En este panorama, la irrupción de la pandemia de la Covid-19 supuso un retroceso en los niveles de salud y bienestar de buena parte de las personas portadoras de deficiencias físicas, intelectuales y sensoriales. El colapso sanitario enquistó las dificultades de acceso de muchas de estas personas a las prestaciones sanitarias que algunas de sus dolencias y patologías exigen de manera permanente, al tiempo que se reducían o simplemente se suprimían sus tratamientos rehabilitadoras o de atención especializada. Al margen del ámbito médico, la pandemia ha evidenciado la necesidad de superar el modelo residencial o institucional destinado a las personas consideradas dependientes, colectivo compuesto en parte por personas con discapacidad.

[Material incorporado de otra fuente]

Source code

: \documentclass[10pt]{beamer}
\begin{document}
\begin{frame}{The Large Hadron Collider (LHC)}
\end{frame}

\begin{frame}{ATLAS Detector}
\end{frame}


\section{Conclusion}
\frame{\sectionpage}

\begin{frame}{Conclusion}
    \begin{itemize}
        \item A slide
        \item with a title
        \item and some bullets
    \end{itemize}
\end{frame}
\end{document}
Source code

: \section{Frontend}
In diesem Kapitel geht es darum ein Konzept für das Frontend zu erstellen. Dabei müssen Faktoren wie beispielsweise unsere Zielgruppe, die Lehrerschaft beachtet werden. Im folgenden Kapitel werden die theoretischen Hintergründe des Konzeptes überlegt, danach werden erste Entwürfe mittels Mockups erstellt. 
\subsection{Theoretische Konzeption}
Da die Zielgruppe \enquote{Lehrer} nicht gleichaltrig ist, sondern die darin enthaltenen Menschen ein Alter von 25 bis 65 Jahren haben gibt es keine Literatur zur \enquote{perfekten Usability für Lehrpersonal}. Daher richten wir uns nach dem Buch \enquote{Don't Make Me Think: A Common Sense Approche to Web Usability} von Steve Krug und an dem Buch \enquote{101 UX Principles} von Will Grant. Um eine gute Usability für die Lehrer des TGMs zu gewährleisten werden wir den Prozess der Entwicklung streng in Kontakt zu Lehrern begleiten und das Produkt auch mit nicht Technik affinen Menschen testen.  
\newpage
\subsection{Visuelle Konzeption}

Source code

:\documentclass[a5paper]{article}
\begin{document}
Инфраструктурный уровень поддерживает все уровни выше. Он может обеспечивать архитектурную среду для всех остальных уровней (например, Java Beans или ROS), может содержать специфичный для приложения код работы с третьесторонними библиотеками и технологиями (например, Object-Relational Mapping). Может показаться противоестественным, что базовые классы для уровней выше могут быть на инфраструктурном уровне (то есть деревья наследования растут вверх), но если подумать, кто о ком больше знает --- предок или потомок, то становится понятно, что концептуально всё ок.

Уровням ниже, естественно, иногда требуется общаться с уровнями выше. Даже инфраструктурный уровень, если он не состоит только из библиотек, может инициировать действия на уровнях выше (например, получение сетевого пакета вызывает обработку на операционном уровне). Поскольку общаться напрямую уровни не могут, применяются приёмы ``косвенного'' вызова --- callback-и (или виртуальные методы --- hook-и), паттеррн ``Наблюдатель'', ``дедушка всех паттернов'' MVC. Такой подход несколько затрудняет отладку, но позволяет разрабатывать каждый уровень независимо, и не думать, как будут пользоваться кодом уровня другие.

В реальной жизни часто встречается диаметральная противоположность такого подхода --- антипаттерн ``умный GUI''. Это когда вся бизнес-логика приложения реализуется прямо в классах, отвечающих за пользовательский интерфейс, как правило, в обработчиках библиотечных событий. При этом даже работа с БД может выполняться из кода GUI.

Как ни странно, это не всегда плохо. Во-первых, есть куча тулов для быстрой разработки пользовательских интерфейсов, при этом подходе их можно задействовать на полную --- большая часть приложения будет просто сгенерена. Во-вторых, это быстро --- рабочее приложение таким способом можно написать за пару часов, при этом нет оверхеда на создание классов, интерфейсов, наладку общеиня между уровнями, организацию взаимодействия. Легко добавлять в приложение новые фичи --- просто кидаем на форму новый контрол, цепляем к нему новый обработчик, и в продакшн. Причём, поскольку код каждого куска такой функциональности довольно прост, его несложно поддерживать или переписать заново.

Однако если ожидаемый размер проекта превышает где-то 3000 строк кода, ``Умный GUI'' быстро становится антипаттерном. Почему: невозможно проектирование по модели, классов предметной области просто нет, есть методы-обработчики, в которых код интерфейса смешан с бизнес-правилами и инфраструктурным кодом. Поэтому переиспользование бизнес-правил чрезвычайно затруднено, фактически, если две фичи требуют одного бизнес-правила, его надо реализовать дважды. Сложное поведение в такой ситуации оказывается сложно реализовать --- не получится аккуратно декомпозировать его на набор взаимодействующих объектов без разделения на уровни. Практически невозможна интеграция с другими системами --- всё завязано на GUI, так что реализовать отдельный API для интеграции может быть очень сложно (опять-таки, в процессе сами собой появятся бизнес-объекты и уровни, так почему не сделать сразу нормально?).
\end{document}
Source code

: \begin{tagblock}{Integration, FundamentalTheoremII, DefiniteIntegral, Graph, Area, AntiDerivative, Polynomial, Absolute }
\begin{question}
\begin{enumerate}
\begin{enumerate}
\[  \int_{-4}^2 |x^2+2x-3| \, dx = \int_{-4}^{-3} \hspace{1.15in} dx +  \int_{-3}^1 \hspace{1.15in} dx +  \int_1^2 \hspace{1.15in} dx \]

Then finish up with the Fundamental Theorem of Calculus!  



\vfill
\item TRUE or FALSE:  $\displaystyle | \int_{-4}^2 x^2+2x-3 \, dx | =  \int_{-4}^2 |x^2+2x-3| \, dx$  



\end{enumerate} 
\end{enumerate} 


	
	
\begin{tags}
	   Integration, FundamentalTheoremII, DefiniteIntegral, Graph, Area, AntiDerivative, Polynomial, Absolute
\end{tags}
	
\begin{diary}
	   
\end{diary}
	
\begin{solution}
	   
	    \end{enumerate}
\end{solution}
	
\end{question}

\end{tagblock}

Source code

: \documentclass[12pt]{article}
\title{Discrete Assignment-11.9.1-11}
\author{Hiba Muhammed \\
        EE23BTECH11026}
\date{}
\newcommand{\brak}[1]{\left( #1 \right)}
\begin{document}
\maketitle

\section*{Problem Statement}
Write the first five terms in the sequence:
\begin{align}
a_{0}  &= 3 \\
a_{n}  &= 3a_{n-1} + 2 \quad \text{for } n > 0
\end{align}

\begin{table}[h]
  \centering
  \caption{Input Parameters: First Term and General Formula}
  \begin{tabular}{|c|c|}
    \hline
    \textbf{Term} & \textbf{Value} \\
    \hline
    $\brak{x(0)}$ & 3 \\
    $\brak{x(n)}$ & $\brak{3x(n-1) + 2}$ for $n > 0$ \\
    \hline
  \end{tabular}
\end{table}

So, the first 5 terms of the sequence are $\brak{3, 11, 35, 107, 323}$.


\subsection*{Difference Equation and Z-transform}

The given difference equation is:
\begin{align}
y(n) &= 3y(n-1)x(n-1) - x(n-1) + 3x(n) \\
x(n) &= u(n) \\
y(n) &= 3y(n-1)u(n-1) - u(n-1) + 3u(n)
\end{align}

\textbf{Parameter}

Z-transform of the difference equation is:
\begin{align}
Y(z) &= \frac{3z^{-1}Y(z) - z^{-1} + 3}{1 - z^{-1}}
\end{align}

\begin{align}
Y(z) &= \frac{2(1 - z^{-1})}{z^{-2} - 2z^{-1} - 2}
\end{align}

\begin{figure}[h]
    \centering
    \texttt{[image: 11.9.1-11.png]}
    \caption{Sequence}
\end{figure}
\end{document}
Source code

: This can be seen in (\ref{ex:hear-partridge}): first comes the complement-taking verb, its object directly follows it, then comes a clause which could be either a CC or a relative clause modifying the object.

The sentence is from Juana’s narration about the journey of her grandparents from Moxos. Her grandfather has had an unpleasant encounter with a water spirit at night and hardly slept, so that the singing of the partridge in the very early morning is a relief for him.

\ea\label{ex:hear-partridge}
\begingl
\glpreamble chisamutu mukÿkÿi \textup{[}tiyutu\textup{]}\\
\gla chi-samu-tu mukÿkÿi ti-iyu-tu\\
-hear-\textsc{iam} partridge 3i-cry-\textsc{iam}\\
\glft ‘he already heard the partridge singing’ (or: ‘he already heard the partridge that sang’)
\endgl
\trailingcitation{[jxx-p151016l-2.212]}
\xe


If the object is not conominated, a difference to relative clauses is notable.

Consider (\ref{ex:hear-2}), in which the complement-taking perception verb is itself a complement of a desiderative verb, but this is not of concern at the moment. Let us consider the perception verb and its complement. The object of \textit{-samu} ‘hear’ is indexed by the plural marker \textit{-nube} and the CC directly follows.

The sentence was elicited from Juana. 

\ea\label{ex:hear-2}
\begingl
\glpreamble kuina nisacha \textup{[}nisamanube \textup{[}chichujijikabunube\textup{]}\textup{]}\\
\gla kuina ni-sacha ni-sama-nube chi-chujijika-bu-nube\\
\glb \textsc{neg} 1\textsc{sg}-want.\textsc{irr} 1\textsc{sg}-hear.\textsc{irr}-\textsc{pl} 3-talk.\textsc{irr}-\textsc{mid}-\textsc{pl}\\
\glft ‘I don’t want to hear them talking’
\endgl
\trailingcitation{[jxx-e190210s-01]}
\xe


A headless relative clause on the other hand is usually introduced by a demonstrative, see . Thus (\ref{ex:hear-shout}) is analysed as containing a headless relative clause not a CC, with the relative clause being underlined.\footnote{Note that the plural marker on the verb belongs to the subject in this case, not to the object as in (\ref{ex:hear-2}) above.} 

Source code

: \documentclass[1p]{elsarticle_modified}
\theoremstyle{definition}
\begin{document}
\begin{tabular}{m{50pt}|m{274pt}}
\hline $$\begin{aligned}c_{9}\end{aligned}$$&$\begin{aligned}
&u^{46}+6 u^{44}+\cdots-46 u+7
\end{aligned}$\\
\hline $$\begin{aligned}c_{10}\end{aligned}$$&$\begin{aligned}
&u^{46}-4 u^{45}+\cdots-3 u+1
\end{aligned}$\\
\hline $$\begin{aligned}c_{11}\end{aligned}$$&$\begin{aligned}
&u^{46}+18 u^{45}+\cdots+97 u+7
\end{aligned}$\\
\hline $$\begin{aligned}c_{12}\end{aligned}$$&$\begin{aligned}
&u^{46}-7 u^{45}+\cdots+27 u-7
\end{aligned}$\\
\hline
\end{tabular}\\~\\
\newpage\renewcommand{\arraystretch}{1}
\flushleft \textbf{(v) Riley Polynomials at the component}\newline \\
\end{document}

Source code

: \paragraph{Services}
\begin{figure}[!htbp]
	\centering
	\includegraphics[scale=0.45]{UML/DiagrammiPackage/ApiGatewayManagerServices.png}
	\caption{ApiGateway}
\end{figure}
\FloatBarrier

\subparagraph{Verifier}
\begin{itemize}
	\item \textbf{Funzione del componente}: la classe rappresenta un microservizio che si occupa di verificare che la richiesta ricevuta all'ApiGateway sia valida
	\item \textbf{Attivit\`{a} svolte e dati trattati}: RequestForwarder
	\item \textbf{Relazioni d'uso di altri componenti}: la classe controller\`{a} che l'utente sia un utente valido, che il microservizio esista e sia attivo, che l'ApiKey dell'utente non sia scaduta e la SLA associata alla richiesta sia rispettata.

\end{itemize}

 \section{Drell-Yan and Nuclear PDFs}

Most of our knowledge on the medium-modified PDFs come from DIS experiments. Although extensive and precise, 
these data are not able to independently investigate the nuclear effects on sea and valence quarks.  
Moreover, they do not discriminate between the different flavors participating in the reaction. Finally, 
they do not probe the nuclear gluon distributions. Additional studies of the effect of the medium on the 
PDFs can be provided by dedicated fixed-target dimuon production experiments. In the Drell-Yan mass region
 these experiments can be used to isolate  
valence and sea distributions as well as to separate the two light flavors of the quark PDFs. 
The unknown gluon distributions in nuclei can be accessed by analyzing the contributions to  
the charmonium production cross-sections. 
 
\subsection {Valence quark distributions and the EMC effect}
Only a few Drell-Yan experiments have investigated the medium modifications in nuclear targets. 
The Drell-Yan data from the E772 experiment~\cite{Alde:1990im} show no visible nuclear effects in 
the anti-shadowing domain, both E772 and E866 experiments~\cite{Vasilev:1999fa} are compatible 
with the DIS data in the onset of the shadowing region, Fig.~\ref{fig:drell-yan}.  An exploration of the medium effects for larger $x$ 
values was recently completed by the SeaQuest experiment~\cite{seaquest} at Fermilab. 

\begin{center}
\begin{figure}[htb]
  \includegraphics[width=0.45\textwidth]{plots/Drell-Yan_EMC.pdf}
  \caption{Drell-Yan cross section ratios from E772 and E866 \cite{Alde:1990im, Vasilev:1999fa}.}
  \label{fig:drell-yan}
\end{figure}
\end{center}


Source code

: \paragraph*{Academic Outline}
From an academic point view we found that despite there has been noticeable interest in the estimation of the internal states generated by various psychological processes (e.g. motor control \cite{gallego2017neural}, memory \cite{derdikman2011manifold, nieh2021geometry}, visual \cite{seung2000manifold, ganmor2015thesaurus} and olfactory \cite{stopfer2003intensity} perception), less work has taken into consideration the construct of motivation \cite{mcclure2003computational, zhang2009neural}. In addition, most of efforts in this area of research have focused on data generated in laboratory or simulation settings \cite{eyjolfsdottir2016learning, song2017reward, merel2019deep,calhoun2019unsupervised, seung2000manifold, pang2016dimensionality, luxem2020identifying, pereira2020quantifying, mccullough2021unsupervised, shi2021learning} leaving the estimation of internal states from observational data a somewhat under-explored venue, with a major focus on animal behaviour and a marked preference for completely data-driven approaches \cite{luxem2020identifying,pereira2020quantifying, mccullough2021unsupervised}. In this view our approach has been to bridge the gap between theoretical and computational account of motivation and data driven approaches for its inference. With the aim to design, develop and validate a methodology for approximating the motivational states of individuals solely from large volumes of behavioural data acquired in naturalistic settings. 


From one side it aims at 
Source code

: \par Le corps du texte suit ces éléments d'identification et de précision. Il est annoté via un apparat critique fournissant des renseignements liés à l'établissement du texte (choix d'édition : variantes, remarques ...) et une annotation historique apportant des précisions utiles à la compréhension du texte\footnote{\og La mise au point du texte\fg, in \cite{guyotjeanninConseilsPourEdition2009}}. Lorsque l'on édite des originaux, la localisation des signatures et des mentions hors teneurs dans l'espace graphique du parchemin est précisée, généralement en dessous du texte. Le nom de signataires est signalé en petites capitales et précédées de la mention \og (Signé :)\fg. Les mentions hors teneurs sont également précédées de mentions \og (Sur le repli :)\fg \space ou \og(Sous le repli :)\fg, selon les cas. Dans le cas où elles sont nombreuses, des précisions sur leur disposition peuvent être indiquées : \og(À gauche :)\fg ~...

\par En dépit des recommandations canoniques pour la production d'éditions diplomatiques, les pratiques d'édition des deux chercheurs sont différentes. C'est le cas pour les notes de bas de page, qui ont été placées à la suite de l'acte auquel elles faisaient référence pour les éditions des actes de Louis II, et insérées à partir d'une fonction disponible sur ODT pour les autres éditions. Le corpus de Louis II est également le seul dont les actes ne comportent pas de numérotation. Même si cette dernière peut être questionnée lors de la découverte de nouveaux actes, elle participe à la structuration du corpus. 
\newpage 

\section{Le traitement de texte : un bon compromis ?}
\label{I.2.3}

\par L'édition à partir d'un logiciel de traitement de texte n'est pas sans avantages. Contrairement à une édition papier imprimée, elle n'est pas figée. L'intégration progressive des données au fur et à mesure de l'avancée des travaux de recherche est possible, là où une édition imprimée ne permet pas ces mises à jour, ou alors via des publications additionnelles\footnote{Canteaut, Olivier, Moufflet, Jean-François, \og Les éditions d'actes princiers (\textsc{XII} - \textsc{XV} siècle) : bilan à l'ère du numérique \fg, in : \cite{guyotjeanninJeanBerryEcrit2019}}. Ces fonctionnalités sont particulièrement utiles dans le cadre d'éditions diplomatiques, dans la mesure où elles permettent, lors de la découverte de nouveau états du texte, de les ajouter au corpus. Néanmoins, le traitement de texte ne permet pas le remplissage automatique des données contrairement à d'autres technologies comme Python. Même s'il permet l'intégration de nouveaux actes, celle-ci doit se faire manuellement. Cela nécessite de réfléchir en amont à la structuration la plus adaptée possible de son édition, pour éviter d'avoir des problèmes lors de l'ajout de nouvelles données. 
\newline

Conectado con lo anterior, en los últimos dos años ha cobrado un renovado impulso la reflexión sobre los temas relacionados con los principios de la “vida independiente” o la nueva “ética de los cuidados”, imaginando espacios y soluciones que transiten más allá –o más acá– del paradigma económico contractual. Y todo ello, además, en el contexto más amplio de una reflexión profunda sobre las relaciones entre género y cuidados, sobre la atención de necesidades especiales en una sociedad diversa pero con ciertos sectores poco abiertos a las diferencias, y donde los valores de la igualdad de oportunidades y justicia social parecen colisionar en muchas ocasiones con la nueva ética de la empresa o los ideales del emprendedor de éxito y dueño de su propio destino.
Por todo ello, El Laboratorio dedicará el debate del próximo mes de julio a explorar los cambios, los debates y las nuevas propuestas sobre la discapacidad ocasionados o relacionados con la pandemia de la Covid-19 y sus implicaciones y derivas posteriores.